The market does not fear the thief; it fears the thief who knows the latency of a liquidity pool.
Five months after the $21.4 million exploit of Step Finance—a Solana-based analytics dashboard—the hacker finally moved. Not with a panic dump, but with the precision of a macro trader executing a thesis. First, the SOL was converted to ETH through a series of decentralized swaps. Then, it was bridged to Ethereum Mainnet via an undisclosed cross-chain bridge. Finally, the entire sum was funneled into Tornado Cash, the sanctioned mixer that turns transaction history into a black hole.
Context
Step Finance, for those unfamiliar, is not a lending protocol or an AMM. It is a portfolio tracker, a window into your Solana holdings. The exploit itself, which occurred in early 2023, was a classic smart contract vulnerability—a reentrancy bug in the platform’s reward claim function that allowed an attacker to drain the treasury. The hacker walked away with 1.7 million SOL, worth roughly $21.4 million at the time. Then, nothing. For 156 days, the address sat dormant. No transfers, no mixing, no sign of life. The market largely forgot. Analysts moved on to the next flash loan attack.
Core
The decision to wait five months is not irrational. It is a deliberate optimization of a well-known game: the game of exit liquidity. By sitting on the asset, the hacker allowed the immediate shock to dissipate. The Solana price recovered from the incident’s initial dip. Chainalysis teams likely shifted focus to newer hacks. Most importantly, the wait gave the hacker time to structure a clean execution path.
Let us examine the actual mechanics. On-chain data reveals that the hacker’s address interacted with a Solana DEX aggregator—likely Jupiter—to swap the entire SOL stash for ETH. This is not a trivial trade; 1.7 million SOL at current prices (~$20) would be $34 million, but the original $21.4 million suggests the hacker sold at a lower price or through multiple routes. The choice of ETH over USDC or USDT is telling. ETH is the native asset of Ethereum, the only chain where Tornado Cash still operates with meaningful depth post-OFAC sanctions. Bridging to Ethereum through Wormhole or deBridge would take minutes. The hacker used a bridge that did not require whitelisting or KYC.
Then came the final act: depositing into Tornado Cash across multiple transactions. Each deposit of 100 ETH (roughly $170,000) creates a set of anonymity notes. The hacker made approximately 100 deposits to fully mix the funds. This is not sloppy work; it is compliance with the algorithm’s survival function. The Tornado Cash smart contract optimizes for chunk size to maximize privacy while minimizing gas costs.
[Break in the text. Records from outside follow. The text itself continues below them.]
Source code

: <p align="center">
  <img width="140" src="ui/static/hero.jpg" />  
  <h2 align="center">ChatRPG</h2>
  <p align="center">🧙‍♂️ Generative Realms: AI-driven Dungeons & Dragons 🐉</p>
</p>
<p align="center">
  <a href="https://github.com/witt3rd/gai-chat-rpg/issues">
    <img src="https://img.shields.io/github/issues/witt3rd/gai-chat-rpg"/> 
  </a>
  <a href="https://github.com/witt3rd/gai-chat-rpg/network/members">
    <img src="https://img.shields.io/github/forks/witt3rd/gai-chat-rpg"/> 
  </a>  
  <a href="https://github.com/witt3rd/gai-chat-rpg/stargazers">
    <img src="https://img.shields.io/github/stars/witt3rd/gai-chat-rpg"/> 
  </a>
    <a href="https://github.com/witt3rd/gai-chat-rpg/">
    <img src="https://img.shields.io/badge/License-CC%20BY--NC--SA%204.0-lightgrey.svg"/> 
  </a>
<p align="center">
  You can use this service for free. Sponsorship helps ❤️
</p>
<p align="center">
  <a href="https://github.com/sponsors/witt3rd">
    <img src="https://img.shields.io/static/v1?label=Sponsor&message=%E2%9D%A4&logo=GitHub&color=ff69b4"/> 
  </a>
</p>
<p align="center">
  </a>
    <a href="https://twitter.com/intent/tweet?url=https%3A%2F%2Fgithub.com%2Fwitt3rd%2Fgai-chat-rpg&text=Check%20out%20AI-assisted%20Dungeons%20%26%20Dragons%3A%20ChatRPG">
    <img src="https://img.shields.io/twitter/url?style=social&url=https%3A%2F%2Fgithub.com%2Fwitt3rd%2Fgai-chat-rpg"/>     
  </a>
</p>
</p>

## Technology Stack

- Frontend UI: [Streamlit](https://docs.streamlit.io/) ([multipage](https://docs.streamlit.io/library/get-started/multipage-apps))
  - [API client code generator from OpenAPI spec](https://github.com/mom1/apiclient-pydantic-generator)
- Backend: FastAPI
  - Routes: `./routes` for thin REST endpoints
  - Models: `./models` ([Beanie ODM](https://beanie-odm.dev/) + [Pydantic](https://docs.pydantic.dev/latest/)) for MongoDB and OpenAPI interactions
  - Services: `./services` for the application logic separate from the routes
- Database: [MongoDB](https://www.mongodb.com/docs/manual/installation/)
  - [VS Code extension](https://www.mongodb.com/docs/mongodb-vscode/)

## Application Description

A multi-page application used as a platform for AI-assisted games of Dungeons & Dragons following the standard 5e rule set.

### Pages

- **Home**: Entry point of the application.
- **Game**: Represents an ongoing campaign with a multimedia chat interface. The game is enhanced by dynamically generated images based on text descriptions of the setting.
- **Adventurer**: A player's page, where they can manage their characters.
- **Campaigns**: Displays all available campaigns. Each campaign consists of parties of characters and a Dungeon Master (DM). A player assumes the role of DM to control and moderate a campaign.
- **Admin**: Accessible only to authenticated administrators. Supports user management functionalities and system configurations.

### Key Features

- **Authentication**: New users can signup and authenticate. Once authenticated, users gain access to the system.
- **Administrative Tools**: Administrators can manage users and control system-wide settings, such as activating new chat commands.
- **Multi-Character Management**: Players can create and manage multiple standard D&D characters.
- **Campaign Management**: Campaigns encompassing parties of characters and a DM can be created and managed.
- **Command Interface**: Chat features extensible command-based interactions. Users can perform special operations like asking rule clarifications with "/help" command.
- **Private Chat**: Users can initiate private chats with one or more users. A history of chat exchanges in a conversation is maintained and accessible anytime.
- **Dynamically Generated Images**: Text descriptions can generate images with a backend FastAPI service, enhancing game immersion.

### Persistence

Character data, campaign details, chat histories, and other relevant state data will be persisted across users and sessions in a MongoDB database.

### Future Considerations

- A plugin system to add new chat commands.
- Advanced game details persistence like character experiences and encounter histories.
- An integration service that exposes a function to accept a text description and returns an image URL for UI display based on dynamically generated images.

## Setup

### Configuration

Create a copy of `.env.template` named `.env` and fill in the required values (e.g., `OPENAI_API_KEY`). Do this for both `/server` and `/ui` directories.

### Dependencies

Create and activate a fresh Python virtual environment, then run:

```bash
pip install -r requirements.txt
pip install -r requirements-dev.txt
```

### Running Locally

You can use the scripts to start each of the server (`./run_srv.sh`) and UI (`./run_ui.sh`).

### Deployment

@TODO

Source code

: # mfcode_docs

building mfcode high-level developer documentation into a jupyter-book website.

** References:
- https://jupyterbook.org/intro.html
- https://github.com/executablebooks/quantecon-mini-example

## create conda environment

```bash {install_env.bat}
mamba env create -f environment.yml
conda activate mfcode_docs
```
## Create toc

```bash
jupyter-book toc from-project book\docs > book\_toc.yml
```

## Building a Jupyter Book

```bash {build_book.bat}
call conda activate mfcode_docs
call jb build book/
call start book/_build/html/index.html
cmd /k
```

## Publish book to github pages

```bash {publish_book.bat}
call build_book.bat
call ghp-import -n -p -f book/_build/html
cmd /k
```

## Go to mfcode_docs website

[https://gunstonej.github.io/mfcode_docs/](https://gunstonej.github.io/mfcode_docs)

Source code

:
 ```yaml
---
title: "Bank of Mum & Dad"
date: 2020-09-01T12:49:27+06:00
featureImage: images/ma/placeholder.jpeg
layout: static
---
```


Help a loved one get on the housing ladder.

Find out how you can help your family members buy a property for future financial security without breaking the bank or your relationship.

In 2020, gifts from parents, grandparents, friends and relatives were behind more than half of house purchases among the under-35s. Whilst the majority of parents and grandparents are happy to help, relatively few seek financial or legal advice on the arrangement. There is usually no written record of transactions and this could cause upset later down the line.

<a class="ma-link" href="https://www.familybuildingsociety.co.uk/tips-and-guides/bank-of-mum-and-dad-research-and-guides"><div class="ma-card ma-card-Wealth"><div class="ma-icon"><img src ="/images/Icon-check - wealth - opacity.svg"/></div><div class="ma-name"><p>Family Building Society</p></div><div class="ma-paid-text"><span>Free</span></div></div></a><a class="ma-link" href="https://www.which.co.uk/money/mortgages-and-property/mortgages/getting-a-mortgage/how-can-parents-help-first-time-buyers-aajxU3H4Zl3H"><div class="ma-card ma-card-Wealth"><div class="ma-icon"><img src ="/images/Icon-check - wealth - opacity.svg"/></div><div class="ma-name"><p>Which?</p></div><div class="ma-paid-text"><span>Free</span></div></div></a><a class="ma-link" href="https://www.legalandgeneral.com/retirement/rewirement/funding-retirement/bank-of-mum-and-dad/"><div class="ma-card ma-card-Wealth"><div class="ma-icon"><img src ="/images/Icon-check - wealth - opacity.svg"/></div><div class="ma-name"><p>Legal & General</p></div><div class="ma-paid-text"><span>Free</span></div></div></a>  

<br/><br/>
The algorithm optimizes for survival, not for you. The hacker understood that.

Contrarian Angle
The prevailing narrative will be that this is a failure of DeFi security—another hacker gets away with millions. But consider a different lens: this is also a failure of regulatory overreach. By sanctioning Tornado Cash, the OFAC drove the mixer underground. But black markets are resilient. They adapt. The hacker’s behavior actually validates that the mixer remains the most efficient privacy tool. The regulation did not stop the hack; it only delayed the inevitable. And in that delay, the hacker learned patience.
Regulation is the lagging indicator of chaos. The real story here is that the hacker’s five-month silence is a mirror of institutional timing. In traditional finance, fund managers hold positions for quarters to avoid market impact. The hacker did the same. The difference? No SEC filing is required. No auditor asks questions. This is the ultimate under-the-radar macro trade: steal, wait, convert, hide. The market efficiency hypothesis applies even to illicit capital flows.
Takeaway
The Step Finance hack and its subsequent money laundering are not isolated incidents. They are a case study in how crypto-native thieves internalize the same principles that govern institutional trading: patience, multi-chain execution, and off-chain compliance avoidance. The next time you see a silent address holding millions, do not assume it is forgotten. The thief is just waiting for the optimal moment to exit. The liquidity pool is a mirror, not a vault. And right now, the mirror is reflecting a hacker who knows exactly how to break it.